> [AIM OF THE TASK]:
Copy the lines below exactly. Start at the first and finish with the line containing "하나의 트랜잭션이 시작될때, 끝나기전".

********************

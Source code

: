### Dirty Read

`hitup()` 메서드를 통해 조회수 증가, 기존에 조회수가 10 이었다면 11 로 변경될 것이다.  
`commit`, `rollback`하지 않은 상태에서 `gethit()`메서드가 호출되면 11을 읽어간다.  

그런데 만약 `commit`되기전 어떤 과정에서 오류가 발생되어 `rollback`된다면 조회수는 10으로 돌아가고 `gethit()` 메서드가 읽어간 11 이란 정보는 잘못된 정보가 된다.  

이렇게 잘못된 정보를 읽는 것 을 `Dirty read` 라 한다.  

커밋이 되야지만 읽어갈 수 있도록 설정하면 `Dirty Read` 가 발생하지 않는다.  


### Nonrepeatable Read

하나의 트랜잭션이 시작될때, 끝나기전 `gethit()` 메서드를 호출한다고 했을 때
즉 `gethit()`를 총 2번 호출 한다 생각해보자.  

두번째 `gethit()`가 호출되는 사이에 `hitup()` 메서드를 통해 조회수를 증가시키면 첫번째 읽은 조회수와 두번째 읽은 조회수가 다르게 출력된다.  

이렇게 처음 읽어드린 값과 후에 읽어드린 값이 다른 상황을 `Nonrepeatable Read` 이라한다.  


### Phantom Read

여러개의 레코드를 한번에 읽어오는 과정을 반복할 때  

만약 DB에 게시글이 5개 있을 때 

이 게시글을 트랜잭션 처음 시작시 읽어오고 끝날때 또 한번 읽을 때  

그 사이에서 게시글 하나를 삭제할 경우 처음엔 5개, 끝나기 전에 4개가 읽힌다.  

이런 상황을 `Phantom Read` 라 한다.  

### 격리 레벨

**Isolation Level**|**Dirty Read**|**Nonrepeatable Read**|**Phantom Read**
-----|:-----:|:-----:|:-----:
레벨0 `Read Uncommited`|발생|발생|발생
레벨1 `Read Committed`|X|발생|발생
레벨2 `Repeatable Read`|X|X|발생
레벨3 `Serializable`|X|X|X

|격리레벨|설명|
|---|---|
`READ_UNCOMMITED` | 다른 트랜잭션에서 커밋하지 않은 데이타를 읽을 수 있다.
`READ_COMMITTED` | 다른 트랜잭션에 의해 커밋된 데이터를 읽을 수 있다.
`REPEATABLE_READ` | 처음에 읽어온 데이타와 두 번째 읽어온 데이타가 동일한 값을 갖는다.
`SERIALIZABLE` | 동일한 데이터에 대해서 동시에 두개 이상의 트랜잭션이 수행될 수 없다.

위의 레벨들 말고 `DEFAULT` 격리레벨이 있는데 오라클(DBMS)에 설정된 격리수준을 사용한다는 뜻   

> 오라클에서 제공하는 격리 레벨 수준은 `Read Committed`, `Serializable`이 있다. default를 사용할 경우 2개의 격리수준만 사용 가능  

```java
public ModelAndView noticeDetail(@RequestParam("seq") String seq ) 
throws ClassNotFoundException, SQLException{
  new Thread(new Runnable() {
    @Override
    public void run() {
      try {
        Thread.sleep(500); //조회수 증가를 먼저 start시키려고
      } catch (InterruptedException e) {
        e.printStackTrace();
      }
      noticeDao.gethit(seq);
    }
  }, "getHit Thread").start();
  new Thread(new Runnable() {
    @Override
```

********************

> [WRITTEN ANSWER]:
Source code

:### Dirty Read

`hitup()` 메서드를 통해 조회수 증가, 기존에 조회수가 10 이었다면 11 로 변경될 것이다.  
`commit`, `rollback`하지 않은 상태에서 `gethit()`메서드가 호출되면 11을 읽어간다.  

그런데 만약 `commit`되기전 어떤 과정에서 오류가 발생되어 `rollback`된다면 조회수는 10으로 돌아가고 `gethit()` 메서드가 읽어간 11 이란 정보는 잘못된 정보가 된다.  

이렇게 잘못된 정보를 읽는 것 을 `Dirty read` 라 한다.  

커밋이 되야지만 읽어갈 수 있도록 설정하면 `Dirty Read` 가 발생하지 않는다.  


### Nonrepeatable Read

하나의 트랜잭션이 시작될때, 끝나기전 `gethit()` 메서드를 호출한다고 했을 때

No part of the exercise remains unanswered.